Paix sur vous amis résistants !


Je parcourais les innombrables pages consacrés aux déchets de l'histoire, sur internet, et j'ai découvert de nombreuses choses ... sur Wikipédia (oui ca manque de légitimité et de poids mais les informations ne sont pas fausses !).
Nombreuses sont les traditions qui se sont perdus au cours des siècles mais il faut aussi dire que le savoir s'est perdu et la division s'est installée, entre les trois religions puis à l'intérieur des religions elle-mêmes (Satan divise pour mieux régner mais si "la ruse du shaytan est faible" d'aprés le Coran, alors l'Homme est certainement plus faible que n'importe quel créature...).
A l'intérieur des "trois trésors" (pas les trésors bouddhiques mais les trois religions monothéistes) se trouvent des aberrations énormes. On a beau taper sur le concile de Vatican II, il n'en reste qu'il existe aussi cet division dans le judaïsme et aussi dans l'Islam.


L'islam et la dérive du Chiisme.


Contrairement à ce que l'on croit, les chiites réservent un sort particulièrement atroce aux Calife bien guidé Abou bakr et Umar. Pour l'information lisez donc les discours de l'Imam Khomeiny(possible descendant du prophète Muhammad, paix sur lui), agent de l'intelligenCIA anglaise à ses heures perdues, il disait que le Mahdi allait ressusciter les deux califes afin de les tuer.
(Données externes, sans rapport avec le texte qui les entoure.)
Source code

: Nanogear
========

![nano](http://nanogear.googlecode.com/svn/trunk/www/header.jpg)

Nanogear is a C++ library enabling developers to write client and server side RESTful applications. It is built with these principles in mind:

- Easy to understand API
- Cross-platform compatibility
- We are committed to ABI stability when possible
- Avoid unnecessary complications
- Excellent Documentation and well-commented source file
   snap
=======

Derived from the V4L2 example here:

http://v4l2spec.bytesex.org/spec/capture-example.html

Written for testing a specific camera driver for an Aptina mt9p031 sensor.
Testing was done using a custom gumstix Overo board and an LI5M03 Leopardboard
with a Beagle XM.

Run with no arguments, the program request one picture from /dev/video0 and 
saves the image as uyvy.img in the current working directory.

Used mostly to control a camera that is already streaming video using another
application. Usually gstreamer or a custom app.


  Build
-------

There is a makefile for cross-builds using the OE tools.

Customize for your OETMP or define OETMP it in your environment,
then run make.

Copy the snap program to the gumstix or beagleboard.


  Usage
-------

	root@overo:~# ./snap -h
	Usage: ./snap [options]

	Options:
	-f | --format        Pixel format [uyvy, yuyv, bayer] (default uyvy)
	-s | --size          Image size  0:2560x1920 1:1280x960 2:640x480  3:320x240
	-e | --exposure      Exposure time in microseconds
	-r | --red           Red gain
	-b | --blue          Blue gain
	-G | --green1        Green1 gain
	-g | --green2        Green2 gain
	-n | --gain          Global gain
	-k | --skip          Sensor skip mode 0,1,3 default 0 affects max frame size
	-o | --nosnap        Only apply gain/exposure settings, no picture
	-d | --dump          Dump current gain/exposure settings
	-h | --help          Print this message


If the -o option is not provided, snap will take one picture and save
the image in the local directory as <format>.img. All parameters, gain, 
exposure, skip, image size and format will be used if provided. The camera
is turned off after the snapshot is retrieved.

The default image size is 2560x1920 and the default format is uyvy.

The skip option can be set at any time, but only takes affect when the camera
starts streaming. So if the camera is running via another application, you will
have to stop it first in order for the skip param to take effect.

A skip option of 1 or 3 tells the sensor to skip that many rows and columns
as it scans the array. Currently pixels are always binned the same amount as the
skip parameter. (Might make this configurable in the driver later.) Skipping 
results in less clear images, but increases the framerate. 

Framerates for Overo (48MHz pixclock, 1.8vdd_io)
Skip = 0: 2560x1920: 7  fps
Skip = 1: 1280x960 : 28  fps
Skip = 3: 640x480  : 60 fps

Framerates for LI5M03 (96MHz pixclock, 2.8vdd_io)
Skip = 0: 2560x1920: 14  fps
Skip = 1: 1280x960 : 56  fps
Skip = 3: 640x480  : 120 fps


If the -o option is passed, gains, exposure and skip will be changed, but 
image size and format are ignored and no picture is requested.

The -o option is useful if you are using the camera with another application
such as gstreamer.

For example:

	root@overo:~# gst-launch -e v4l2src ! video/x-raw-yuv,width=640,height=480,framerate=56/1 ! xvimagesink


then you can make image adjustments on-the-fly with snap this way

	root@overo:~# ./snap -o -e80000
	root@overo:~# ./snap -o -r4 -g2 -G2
Il répétera l'opération mille fois (rien que ça !).
Voici certaines de leurs dérives :

"Certains chiites prient en posant leur front sur un petit disque plat d'environ 6 à 8 cm de diamètre d'argile propre, qu'on appelle un 'mohr', car les Chiites refusent de poser le front sur des fibres animales ou synthétiques lors de la prière puisqu'il est écrit de poser le front sur la terre d'Allah pendant la prière. Certains 'mohrs' sont faits de la terre de la Mecque ou de celle de Kerbala
Les Chiites et les Sunnites croient que toute personne qui déclare en public « Il n'y a d'autre dieu que Dieu et Muħammad est son messager » doit être considérée comme musulmane. Les Chiites ajoutent à cette profession de foi « et Ali est le servant de Dieu et l'héritier du messager (walī) de Dieu ».(nouvelle trinité ?!)
Le martyre d'Hussayn ibn ˤAlī ayant eu lieu le 10ème jour du mois de Muharram — connu sous le nom de Achoura joue un rôle significatif dans la théologie duodécimaine. Ce jour est commémoré annuellement dans la tristesse et la peine. Certains participent à un rituel qui consiste à taper sur sa poitrine, qui est pour eux une forme d'exprimer l'abandon qui vient de l'inabilité pratique d'avoir aidé Hussayn et sa troupe de 72 compagnons. Se frapper le corps avec des couteaux ou d'autres objets tranchants jusqu'au sang est trés peu courant. Malgré que certains dirigeants chiites (comme l'ayatollah Khomeini) aient interdit ce rituel, certain croyants pratiquent toujours cette coutume ancienne. Dans la plupart des pays ayant des populations chiites significatives, on peut observer de grandes foules qui font des processions pour célébrer le martyre d'Hussayn.(sadomaso-chiisme...)
Ils ont accordé à leurs imâms l'infaillibilité (el ‘isma), et ils considèrent cela comme un des fondements de leur mouvement comme l'ont affirmé El Kulaynî dans son ouvrage « El kâfi », Ibn Babouwih el Qoumi dans « ‘Aqâïd ech chi'a el imâmiya » (les croyances des Chiites imamistes), Cheikh el Moufîd dans « Awaïl el maqâlât » (les premiers postulats) et dans « Tashih ‘aqâ ïd ech chî'a » (la correction des croyances Chiites). Le consensus de leurs imams parmi les anciens et les contemporains stipule que l'imam chez les Chiites jouit de l'infaillibilité et qu'il ne peut se tromper ou même oublier. Et également que l'imamat est un degré et un rang supérieur à celui de la Prophétie
Il est également accordé à leurs imams la liberté de désigner ce qui est licite et ce qui ne l'est pas. Leur imam Kulaynî, dans un des fondements de son «El kâfi » (le suffisant), rapporte un dire selon lequel Allah lors de la création de toute chose a pris à témoin les imams et a ordonné aux choses l'obéissance aux imams et de s'en remettre à leurs jugements. Les imams jouissent donc du droit exclusif de rendre licite ou illicite comme bon leur semble
source : http://chiites-rawafidhs.allmyblog.com/9-la-deviance-du-chiisme-de-khomeyni.html + wikipédia
Bien entendu je n'ai pas cité les yézidis ou autre sectes satanistes musulmanes, je ne cite que les plus grandes errances (=>le viol conjugal est autorisé chez les chiites en Irak, mais ça, tout le monde s'en fou...)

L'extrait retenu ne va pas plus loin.